A platform acquisition is the first, foundational company a sponsor buys when pursuing a buy-and-build strategy. It is the anchor — the entity that provides the management team, systems, market position, and scale onto which a series of smaller follow-on acquisitions, known as add-ons or bolt-ons, are later integrated.
The distinction is one of role, not just size. A platform is purchased for its capacity to absorb and run other businesses: a credible management team, infrastructure that can scale, and a defensible position in a fragmented market. Subsequent add-ons are usually bought more cheaply and tucked into the platform's existing operations.
Platforms typically command higher entry multiples than the add-ons that follow, precisely because they carry the infrastructure and management quality needed to consolidate a sector. The arbitrage in buy-and-build is buying the platform at one multiple and add-ons at lower multiples, then exiting the larger combined entity at a higher one.
How a platform anchors a buy-and-build
The platform sets the trajectory for everything that follows.
- Thesis and sector. The sponsor identifies a fragmented industry where consolidation creates value, then defines the kind of company that can anchor it.
- Platform purchase. The anchor is acquired — usually larger, with management and systems capable of supporting growth and integration.

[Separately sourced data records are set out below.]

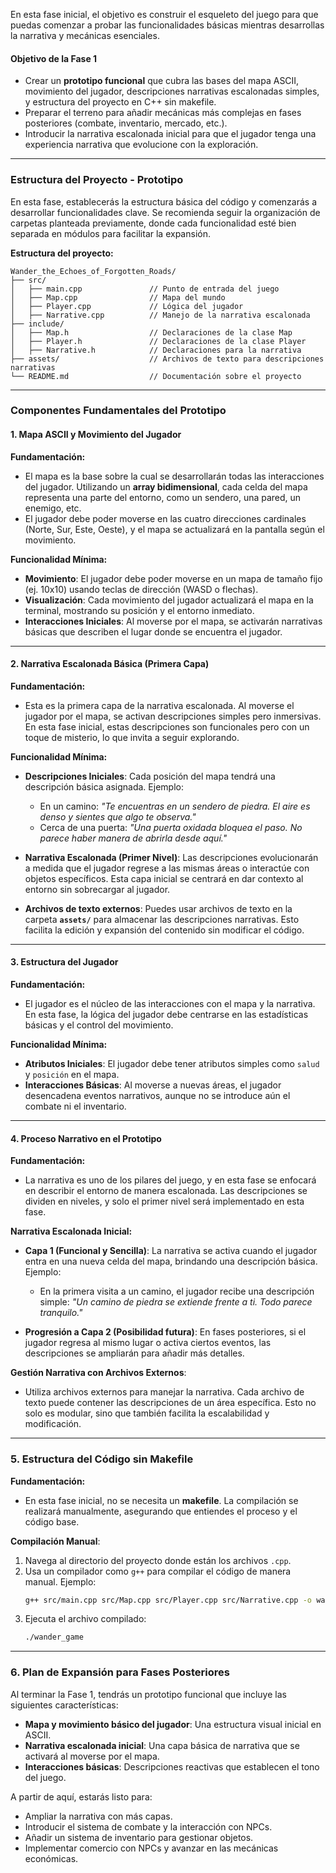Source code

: En esta fase inicial, el objetivo es construir el esqueleto del juego para que puedas comenzar a probar las funcionalidades básicas mientras desarrollas la narrativa y mecánicas esenciales.
#### **Objetivo de la Fase 1**

- Crear un **prototipo funcional** que cubra las bases del mapa ASCII, movimiento del jugador, descripciones narrativas escalonadas simples, y estructura del proyecto en C++ sin makefile.
- Preparar el terreno para añadir mecánicas más complejas en fases posteriores (combate, inventario, mercado, etc.).
- Introducir la narrativa escalonada inicial para que el jugador tenga una experiencia narrativa que evolucione con la exploración.

---

### **Estructura del Proyecto - Prototipo**

En esta fase, establecerás la estructura básica del código y comenzarás a desarrollar funcionalidades clave. Se recomienda seguir la organización de carpetas planteada previamente, donde cada funcionalidad esté bien separada en módulos para facilitar la expansión.

**Estructura del proyecto:**

```
Wander_the_Echoes_of_Forgotten_Roads/
├── src/
│   ├── main.cpp               // Punto de entrada del juego
│   ├── Map.cpp                // Mapa del mundo
│   ├── Player.cpp             // Lógica del jugador
│   ├── Narrative.cpp          // Manejo de la narrativa escalonada
├── include/
│   ├── Map.h                  // Declaraciones de la clase Map
│   ├── Player.h               // Declaraciones de la clase Player
│   ├── Narrative.h            // Declaraciones para la narrativa
├── assets/                    // Archivos de texto para descripciones narrativas
└── README.md                  // Documentación sobre el proyecto
```

---

### **Componentes Fundamentales del Prototipo**

#### **1. Mapa ASCII y Movimiento del Jugador**

**Fundamentación:**
- El mapa es la base sobre la cual se desarrollarán todas las interacciones del jugador. Utilizando un **array bidimensional**, cada celda del mapa representa una parte del entorno, como un sendero, una pared, un enemigo, etc.
- El jugador debe poder moverse en las cuatro direcciones cardinales (Norte, Sur, Este, Oeste), y el mapa se actualizará en la pantalla según el movimiento.
  
**Funcionalidad Mínima:**
- **Movimiento**: El jugador debe poder moverse en un mapa de tamaño fijo (ej. 10x10) usando teclas de dirección (WASD o flechas).
- **Visualización**: Cada movimiento del jugador actualizará el mapa en la terminal, mostrando su posición y el entorno inmediato.
- **Interacciones Iniciales**: Al moverse por el mapa, se activarán narrativas básicas que describen el lugar donde se encuentra el jugador.

---

#### **2. Narrativa Escalonada Básica (Primera Capa)**

**Fundamentación:**
- Esta es la primera capa de la narrativa escalonada. Al moverse el jugador por el mapa, se activan descripciones simples pero inmersivas. En esta fase inicial, estas descripciones son funcionales pero con un toque de misterio, lo que invita a seguir explorando.

**Funcionalidad Mínima:**
- **Descripciones Iniciales**: Cada posición del mapa tendrá una descripción básica asignada. Ejemplo:
  - En un camino: *"Te encuentras en un sendero de piedra. El aire es denso y sientes que algo te observa."*
  - Cerca de una puerta: *"Una puerta oxidada bloquea el paso. No parece haber manera de abrirla desde aquí."*
  
- **Narrativa Escalonada (Primer Nivel)**: Las descripciones evolucionarán a medida que el jugador regrese a las mismas áreas o interactúe con objetos específicos. Esta capa inicial se centrará en dar contexto al entorno sin sobrecargar al jugador.

- **Archivos de texto externos**: Puedes usar archivos de texto en la carpeta **`assets/`** para almacenar las descripciones narrativas. Esto facilita la edición y expansión del contenido sin modificar el código.

---

#### **3. Estructura del Jugador**

**Fundamentación:**
- El jugador es el núcleo de las interacciones con el mapa y la narrativa. En esta fase, la lógica del jugador debe centrarse en las estadísticas básicas y el control del movimiento.

**Funcionalidad Mínima:**
- **Atributos Iniciales**: El jugador debe tener atributos simples como `salud` y `posición` en el mapa.
- **Interacciones Básicas**: Al moverse a nuevas áreas, el jugador desencadena eventos narrativos, aunque no se introduce aún el combate ni el inventario.

---

#### **4. Proceso Narrativo en el Prototipo**

**Fundamentación:**
- La narrativa es uno de los pilares del juego, y en esta fase se enfocará en describir el entorno de manera escalonada. Las descripciones se dividen en niveles, y solo el primer nivel será implementado en esta fase.

**Narrativa Escalonada Inicial:**
- **Capa 1 (Funcional y Sencilla)**: La narrativa se activa cuando el jugador entra en una nueva celda del mapa, brindando una descripción básica. Ejemplo:
  - En la primera visita a un camino, el jugador recibe una descripción simple: *"Un camino de piedra se extiende frente a ti. Todo parece tranquilo."*
  
- **Progresión a Capa 2 (Posibilidad futura)**: En fases posteriores, si el jugador regresa al mismo lugar o activa ciertos eventos, las descripciones se ampliarán para añadir más detalles.

**Gestión Narrativa con Archivos Externos**:
- Utiliza archivos externos para manejar la narrativa. Cada archivo de texto puede contener las descripciones de un área específica. Esto no solo es modular, sino que también facilita la escalabilidad y modificación.

---

### **5. Estructura del Código sin Makefile**

**Fundamentación:**
- En esta fase inicial, no se necesita un **makefile**. La compilación se realizará manualmente, asegurando que entiendes el proceso y el código base.

**Compilación Manual**:
1. Navega al directorio del proyecto donde están los archivos `.cpp`.
2. Usa un compilador como `g++` para compilar el código de manera manual. Ejemplo:
   ```bash
   g++ src/main.cpp src/Map.cpp src/Player.cpp src/Narrative.cpp -o wander_game
   ```
3. Ejecuta el archivo compilado:
   ```bash
   ./wander_game
   ```

---

### **6. Plan de Expansión para Fases Posteriores**

Al terminar la Fase 1, tendrás un prototipo funcional que incluye las siguientes características:
- **Mapa y movimiento básico del jugador**: Una estructura visual inicial en ASCII.
- **Narrativa escalonada inicial**: Una capa básica de narrativa que se activará al moverse por el mapa.
- **Interacciones básicas**: Descripciones reactivas que establecen el tono del juego.
  
A partir de aquí, estarás listo para:
- Ampliar la narrativa con más capas.
- Introducir el sistema de combate y la interacción con NPCs.
- Añadir un sistema de inventario para gestionar objetos.
- Implementar comercio con NPCs y avanzar en las mecánicas económicas.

- Add-on pipeline. Smaller competitors and adjacent businesses are acquired and folded into the platform, often at lower multiples than the platform itself.
- Integration and synergies. Add-ons are consolidated onto the platform's back office, technology, and commercial footprint, capturing cost and revenue synergies.
- Exit at scale. The enlarged, more diversified group is sold or recapitalized, ideally at a higher multiple than any single piece would command alone.
The quality of the platform's management and systems is the single biggest determinant of how many add-ons can be absorbed and how smoothly.
Platform versus add-on
The clearest way to understand a platform is by contrast with what gets bolted onto it. A platform is bought to lead consolidation: it brings the team, the infrastructure, and the strategic logic. An add-on (or bolt-on) is bought to be absorbed — for its customers, geography, product, or capacity — and rarely needs its own standalone management or systems.
The same business can be a platform in one fund's thesis and an add-on in another's. What makes it a platform is the intent and capability to build around it, not any fixed revenue threshold.